Work task:
On every line of the listing, check for "mode"; copy the lines that have it.

↓

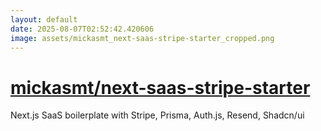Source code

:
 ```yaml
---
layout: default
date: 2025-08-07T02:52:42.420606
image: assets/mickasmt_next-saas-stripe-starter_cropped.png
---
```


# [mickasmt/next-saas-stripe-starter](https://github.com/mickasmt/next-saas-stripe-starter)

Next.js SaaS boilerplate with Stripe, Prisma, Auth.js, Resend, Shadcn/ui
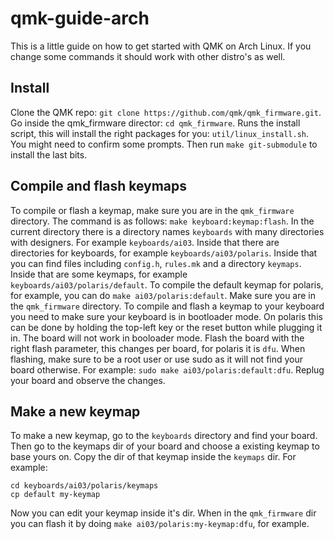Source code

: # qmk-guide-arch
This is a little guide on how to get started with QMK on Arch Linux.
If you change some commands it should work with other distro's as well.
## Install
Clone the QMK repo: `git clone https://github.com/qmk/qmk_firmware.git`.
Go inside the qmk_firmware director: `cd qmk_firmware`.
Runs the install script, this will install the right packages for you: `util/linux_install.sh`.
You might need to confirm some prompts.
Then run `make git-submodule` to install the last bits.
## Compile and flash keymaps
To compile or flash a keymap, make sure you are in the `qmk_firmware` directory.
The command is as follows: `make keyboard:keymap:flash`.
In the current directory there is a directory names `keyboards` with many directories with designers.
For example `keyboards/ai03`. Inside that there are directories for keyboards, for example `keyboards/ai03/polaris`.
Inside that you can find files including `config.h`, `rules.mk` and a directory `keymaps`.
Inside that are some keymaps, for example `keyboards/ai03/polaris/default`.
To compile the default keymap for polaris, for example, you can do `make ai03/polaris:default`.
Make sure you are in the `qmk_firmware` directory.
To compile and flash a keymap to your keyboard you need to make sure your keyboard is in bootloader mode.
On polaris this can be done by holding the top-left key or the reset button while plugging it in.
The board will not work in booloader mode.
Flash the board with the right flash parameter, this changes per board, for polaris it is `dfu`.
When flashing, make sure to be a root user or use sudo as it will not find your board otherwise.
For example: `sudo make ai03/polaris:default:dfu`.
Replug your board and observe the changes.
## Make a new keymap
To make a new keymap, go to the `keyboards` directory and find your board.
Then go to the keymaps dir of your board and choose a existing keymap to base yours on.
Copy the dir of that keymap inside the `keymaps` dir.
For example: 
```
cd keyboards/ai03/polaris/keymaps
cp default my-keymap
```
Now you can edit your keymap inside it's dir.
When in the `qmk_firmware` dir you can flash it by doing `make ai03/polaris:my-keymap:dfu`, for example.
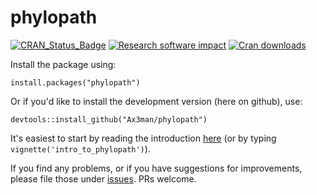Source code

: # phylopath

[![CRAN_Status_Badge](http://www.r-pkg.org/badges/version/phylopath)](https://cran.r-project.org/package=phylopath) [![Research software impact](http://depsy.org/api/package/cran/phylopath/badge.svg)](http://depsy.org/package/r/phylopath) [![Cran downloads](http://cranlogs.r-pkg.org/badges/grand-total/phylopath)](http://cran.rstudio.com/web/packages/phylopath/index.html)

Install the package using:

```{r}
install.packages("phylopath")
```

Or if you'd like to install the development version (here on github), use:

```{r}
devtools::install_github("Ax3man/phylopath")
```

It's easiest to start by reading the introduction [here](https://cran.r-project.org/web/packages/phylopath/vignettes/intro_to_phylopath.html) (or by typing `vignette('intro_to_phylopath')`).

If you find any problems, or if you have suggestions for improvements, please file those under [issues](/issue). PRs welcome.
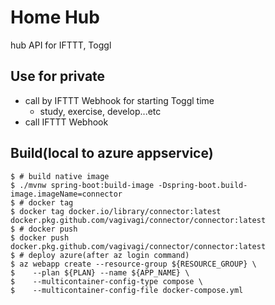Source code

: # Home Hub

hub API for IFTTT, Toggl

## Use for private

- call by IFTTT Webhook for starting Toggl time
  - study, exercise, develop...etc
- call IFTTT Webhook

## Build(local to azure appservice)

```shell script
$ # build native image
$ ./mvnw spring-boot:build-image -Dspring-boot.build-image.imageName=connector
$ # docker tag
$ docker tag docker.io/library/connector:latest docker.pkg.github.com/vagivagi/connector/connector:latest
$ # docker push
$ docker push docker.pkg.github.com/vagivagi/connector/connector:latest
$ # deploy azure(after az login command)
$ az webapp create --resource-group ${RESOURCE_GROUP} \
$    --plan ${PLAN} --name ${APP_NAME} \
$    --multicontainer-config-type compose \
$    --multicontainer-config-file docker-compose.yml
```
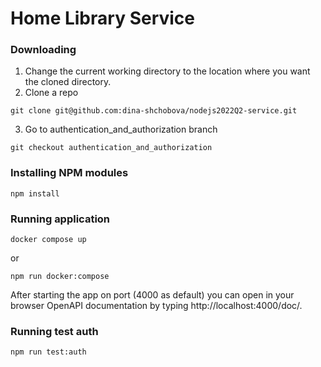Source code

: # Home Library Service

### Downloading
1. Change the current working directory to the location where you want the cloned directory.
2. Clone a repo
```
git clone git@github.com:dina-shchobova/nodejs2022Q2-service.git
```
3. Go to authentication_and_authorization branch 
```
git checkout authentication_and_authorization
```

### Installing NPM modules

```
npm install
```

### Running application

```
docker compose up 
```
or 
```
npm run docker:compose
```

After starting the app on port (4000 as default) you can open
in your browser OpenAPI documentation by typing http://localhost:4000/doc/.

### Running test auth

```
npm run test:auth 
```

↑
↓

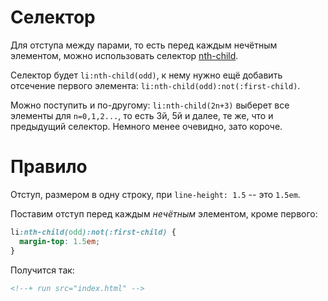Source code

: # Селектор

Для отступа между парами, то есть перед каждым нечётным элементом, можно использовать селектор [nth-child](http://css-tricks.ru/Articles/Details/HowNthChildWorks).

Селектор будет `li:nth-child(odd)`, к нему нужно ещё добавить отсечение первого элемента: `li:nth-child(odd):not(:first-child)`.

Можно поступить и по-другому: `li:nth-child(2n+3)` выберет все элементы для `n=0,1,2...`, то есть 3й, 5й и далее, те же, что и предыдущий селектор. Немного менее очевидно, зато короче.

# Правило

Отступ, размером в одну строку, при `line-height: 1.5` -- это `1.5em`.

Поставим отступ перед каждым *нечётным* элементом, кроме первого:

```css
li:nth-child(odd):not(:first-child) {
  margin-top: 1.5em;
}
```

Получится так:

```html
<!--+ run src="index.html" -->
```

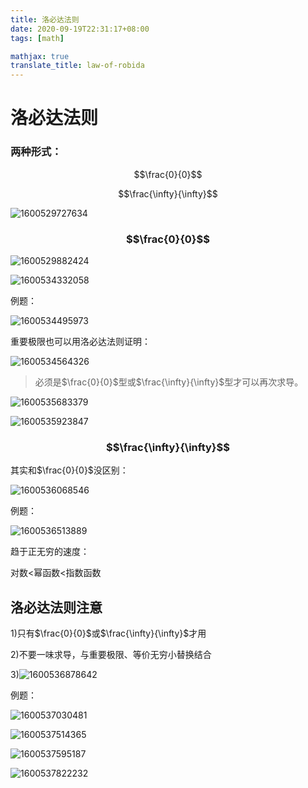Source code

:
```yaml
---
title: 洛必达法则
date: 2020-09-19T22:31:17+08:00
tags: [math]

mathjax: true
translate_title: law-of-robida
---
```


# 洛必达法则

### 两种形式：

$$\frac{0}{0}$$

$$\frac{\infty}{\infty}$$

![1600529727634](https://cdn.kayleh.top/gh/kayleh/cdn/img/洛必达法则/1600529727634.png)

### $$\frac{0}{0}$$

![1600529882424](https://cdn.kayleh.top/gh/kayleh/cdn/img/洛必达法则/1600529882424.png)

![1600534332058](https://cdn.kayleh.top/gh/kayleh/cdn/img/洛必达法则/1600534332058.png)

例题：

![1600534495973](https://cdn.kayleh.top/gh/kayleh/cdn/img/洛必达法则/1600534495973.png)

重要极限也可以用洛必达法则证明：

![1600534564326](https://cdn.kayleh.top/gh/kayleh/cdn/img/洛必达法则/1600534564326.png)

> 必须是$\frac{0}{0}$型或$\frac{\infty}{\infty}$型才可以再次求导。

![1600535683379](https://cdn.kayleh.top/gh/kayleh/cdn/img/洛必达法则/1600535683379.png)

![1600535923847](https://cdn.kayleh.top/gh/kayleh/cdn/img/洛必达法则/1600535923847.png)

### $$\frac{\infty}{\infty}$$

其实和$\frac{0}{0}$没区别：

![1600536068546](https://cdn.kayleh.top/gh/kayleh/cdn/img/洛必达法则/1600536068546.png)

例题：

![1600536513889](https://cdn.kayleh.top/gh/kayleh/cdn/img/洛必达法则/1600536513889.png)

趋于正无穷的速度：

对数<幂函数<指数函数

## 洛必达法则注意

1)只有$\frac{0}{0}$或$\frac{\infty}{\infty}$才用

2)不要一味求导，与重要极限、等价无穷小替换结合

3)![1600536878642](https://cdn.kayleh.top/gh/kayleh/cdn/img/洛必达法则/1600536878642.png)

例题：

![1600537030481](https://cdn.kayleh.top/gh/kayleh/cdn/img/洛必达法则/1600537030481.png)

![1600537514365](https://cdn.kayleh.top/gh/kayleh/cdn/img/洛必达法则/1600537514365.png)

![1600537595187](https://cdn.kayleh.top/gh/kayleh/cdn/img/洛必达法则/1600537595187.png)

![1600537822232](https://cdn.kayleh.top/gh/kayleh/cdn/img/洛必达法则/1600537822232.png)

↑
↓

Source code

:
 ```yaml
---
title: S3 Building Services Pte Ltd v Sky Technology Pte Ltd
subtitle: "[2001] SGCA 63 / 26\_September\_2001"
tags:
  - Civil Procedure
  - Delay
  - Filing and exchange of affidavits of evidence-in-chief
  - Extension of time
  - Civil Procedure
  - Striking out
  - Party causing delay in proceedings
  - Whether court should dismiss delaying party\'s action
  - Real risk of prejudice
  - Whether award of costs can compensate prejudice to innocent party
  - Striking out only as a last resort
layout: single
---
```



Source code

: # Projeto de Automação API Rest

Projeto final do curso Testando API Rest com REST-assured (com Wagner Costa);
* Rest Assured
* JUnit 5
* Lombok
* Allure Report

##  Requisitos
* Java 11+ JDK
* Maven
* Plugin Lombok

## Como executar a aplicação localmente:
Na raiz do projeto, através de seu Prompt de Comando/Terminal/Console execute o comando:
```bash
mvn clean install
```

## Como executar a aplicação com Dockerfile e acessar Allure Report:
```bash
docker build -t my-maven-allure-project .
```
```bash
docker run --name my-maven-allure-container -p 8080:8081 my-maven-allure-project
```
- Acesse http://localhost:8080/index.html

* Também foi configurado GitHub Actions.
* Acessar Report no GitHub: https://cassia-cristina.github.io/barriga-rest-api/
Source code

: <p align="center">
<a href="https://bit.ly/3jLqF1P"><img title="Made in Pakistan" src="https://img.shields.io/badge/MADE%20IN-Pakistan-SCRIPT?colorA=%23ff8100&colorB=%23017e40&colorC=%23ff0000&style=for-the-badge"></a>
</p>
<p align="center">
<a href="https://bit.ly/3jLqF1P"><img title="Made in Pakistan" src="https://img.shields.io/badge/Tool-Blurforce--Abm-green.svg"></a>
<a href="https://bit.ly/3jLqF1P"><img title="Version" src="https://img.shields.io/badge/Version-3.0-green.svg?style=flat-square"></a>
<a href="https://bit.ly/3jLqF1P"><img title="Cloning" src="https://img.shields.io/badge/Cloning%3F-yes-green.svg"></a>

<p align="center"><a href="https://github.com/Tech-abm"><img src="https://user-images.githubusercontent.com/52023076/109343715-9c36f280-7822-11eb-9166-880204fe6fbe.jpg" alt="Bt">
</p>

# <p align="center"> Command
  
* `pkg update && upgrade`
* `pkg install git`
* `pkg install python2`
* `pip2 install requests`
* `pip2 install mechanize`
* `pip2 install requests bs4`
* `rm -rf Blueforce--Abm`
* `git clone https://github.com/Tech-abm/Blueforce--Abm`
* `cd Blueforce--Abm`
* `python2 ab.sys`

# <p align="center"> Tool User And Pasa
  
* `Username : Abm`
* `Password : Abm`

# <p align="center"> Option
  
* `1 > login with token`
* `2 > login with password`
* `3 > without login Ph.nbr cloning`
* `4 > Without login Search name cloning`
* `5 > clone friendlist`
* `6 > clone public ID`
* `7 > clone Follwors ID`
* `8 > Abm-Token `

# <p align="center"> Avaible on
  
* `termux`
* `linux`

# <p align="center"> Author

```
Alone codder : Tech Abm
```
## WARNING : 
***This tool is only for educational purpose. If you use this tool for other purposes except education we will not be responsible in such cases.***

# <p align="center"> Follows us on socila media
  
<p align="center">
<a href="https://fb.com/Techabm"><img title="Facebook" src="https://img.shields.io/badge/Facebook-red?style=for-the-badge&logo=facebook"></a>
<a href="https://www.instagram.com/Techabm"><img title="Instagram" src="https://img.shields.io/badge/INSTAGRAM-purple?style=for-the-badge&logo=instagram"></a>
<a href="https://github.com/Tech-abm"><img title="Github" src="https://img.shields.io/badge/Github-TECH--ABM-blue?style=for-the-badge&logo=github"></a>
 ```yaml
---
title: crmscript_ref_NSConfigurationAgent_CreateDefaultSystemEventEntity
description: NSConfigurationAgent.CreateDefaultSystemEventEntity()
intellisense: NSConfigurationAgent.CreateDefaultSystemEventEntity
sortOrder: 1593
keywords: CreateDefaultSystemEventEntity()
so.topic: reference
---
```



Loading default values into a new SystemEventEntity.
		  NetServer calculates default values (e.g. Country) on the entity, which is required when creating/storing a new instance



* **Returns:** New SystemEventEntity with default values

↑

Task response:
To compile and flash a keymap to your keyboard you need to make sure your keyboard is in bootloader mode.
The board will not work in booloader mode.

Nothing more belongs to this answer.